### [Exercise prompt]
Within the lines below, find those that hold the string "participant" and copy each one.

*** Opening Data for processing ***

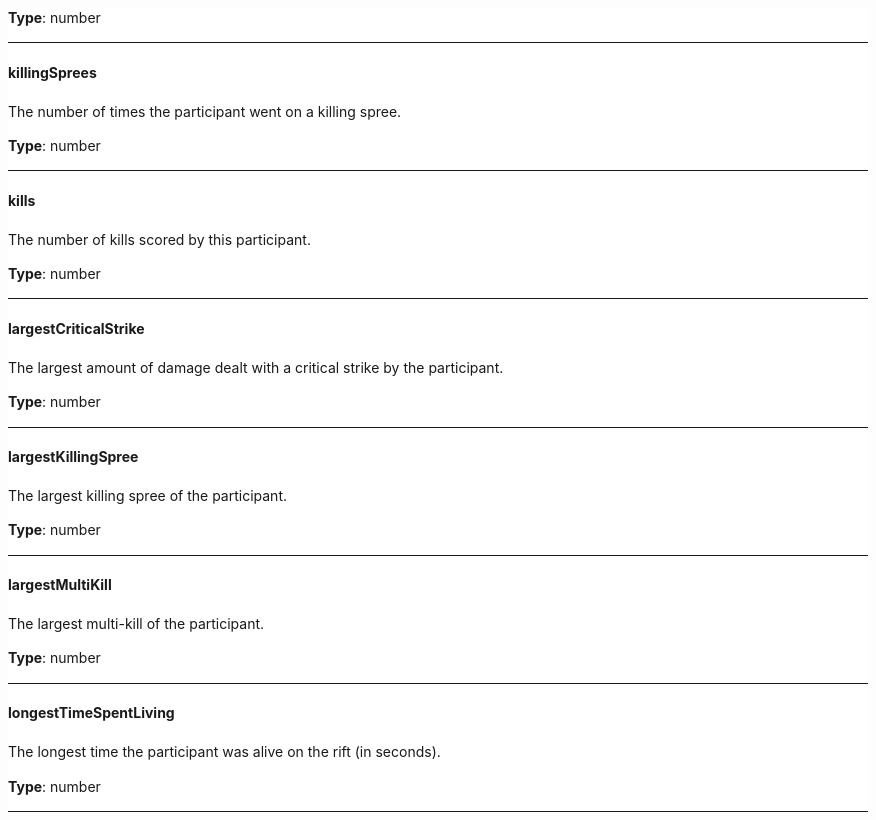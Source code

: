 

**Type**: number

---

#### killingSprees

The number of times the participant went on a killing spree.



**Type**: number

---

#### kills

The number of kills scored by this participant.



**Type**: number

---

#### largestCriticalStrike

The largest amount of damage dealt with a critical strike by the participant.



**Type**: number

---

#### largestKillingSpree

The largest killing spree of the participant.



**Type**: number

---

#### largestMultiKill

The largest multi-kill of the participant.



**Type**: number

---

#### longestTimeSpentLiving

The longest time the participant was alive on the rift (in seconds).



**Type**: number

---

*** Closing Data for processing ***

### [Answer to this exercise]
The number of times the participant went on a killing spree.
The number of kills scored by this participant.
The largest amount of damage dealt with a critical strike by the participant.
The largest killing spree of the participant.
The largest multi-kill of the participant.
The longest time the participant was alive on the rift (in seconds).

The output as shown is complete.